Dataset entries

↓

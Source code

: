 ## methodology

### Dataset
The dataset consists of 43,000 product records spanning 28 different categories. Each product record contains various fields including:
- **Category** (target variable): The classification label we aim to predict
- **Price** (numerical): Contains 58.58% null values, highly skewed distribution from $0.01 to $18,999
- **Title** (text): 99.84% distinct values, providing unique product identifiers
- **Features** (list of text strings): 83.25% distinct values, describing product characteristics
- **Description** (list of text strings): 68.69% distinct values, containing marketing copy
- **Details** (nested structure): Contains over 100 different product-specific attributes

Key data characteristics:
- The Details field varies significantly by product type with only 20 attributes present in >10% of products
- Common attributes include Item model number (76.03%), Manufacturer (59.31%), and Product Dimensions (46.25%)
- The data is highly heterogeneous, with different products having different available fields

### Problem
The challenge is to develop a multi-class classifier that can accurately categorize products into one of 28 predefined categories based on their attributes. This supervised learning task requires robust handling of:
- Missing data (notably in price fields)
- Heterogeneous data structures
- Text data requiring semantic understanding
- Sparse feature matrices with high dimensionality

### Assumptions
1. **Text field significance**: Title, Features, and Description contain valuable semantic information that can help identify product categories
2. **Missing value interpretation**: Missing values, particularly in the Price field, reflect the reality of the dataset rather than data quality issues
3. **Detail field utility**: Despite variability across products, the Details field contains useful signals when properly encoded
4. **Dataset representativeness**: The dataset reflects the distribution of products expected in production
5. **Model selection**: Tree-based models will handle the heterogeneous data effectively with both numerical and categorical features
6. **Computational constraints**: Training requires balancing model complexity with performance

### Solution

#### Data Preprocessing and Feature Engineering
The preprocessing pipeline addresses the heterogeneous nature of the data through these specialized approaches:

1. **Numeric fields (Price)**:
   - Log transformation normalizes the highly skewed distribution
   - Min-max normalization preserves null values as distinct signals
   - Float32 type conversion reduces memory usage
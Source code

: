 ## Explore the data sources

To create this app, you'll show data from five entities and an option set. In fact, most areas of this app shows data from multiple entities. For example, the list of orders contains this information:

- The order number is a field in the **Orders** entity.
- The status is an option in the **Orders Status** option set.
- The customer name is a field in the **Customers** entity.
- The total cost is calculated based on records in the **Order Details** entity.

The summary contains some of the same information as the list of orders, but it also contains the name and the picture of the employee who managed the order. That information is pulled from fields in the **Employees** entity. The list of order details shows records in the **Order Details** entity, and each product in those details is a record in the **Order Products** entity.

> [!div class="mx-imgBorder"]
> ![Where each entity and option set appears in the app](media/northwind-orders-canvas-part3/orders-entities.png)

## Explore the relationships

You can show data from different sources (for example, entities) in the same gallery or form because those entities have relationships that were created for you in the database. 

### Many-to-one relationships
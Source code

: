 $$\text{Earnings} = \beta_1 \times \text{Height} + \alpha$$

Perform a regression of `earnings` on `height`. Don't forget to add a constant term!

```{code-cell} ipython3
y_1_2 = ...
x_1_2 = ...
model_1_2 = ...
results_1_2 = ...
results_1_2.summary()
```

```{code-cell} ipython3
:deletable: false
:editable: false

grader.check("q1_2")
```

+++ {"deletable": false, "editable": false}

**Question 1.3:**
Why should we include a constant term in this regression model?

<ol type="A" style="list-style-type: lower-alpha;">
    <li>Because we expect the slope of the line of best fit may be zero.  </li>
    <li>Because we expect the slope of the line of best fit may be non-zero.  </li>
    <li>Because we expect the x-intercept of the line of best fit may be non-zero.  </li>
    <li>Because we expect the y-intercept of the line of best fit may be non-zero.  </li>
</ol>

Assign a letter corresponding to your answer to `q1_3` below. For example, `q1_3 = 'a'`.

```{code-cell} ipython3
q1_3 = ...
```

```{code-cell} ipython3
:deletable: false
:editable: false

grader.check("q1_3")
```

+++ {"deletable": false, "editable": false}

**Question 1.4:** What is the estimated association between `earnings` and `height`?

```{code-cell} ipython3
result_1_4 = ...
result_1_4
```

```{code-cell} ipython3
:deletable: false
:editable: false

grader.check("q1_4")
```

↑

> **PROBLEM**
Go through the data above and repeat all of it exactly.

> **TASK RESULT**
Source code

: ## methodology

### Dataset
The dataset consists of 43,000 product records spanning 28 different categories. Each product record contains various fields including:
- **Category** (target variable): The classification label we aim to predict
- **Price** (numerical): Contains 58.58% null values, highly skewed distribution from $0.01 to $18,999
- **Title** (text): 99.84% distinct values, providing unique product identifiers
- **Features** (list of text strings): 83.25% distinct values, describing product characteristics
- **Description** (list of text strings): 68.69% distinct values, containing marketing copy
- **Details** (nested structure): Contains over 100 different product-specific attributes

Key data characteristics:
- The Details field varies significantly by product type with only 20 attributes present in >10% of products
- Common attributes include Item model number (76.03%), Manufacturer (59.31%), and Product Dimensions (46.25%)
- The data is highly heterogeneous, with different products having different available fields

### Problem
The challenge is to develop a multi-class classifier that can accurately categorize products into one of 28 predefined categories based on their attributes. This supervised learning task requires robust handling of:
- Missing data (notably in price fields)
- Heterogeneous data structures
- Text data requiring semantic understanding
- Sparse feature matrices with high dimensionality

### Assumptions
1. **Text field significance**: Title, Features, and Description contain valuable semantic information that can help identify product categories
2. **Missing value interpretation**: Missing values, particularly in the Price field, reflect the reality of the dataset rather than data quality issues
3. **Detail field utility**: Despite variability across products, the Details field contains useful signals when properly encoded
4. **Dataset representativeness**: The dataset reflects the distribution of products expected in production
5. **Model selection**: Tree-based models will handle the heterogeneous data effectively with both numerical and categorical features
6. **Computational constraints**: Training requires balancing model complexity with performance

### Solution

#### Data Preprocessing and Feature Engineering
The preprocessing pipeline addresses the heterogeneous nature of the data through these specialized approaches:

1. **Numeric fields (Price)**:
   - Log transformation normalizes the highly skewed distribution
   - Min-max normalization preserves null values as distinct signals
   - Float32 type conversion reduces memory usage
Source code

: ## Explore the data sources

To create this app, you'll show data from five entities and an option set. In fact, most areas of this app shows data from multiple entities. For example, the list of orders contains this information:

- The order number is a field in the **Orders** entity.
- The status is an option in the **Orders Status** option set.
- The customer name is a field in the **Customers** entity.
- The total cost is calculated based on records in the **Order Details** entity.

The summary contains some of the same information as the list of orders, but it also contains the name and the picture of the employee who managed the order. That information is pulled from fields in the **Employees** entity. The list of order details shows records in the **Order Details** entity, and each product in those details is a record in the **Order Products** entity.

> [!div class="mx-imgBorder"]
> ![Where each entity and option set appears in the app](media/northwind-orders-canvas-part3/orders-entities.png)

## Explore the relationships

You can show data from different sources (for example, entities) in the same gallery or form because those entities have relationships that were created for you in the database. 

### Many-to-one relationships
Source code

: $$\text{Earnings} = \beta_1 \times \text{Height} + \alpha$$

Perform a regression of `earnings` on `height`. Don't forget to add a constant term!

```{code-cell} ipython3
y_1_2 = ...
x_1_2 = ...
model_1_2 = ...
results_1_2 = ...
results_1_2.summary()
```

```{code-cell} ipython3
:deletable: false
:editable: false

grader.check("q1_2")
```

+++ {"deletable": false, "editable": false}

**Question 1.3:**
Why should we include a constant term in this regression model?

<ol type="A" style="list-style-type: lower-alpha;">
    <li>Because we expect the slope of the line of best fit may be zero.  </li>
    <li>Because we expect the slope of the line of best fit may be non-zero.  </li>
    <li>Because we expect the x-intercept of the line of best fit may be non-zero.  </li>
    <li>Because we expect the y-intercept of the line of best fit may be non-zero.  </li>
</ol>

Assign a letter corresponding to your answer to `q1_3` below. For example, `q1_3 = 'a'`.

```{code-cell} ipython3
q1_3 = ...
```

```{code-cell} ipython3
:deletable: false
:editable: false

grader.check("q1_3")
```

+++ {"deletable": false, "editable": false}

**Question 1.4:** What is the estimated association between `earnings` and `height`?

```{code-cell} ipython3
result_1_4 = ...
result_1_4
```

```{code-cell} ipython3
:deletable: false
:editable: false

grader.check("q1_4")
```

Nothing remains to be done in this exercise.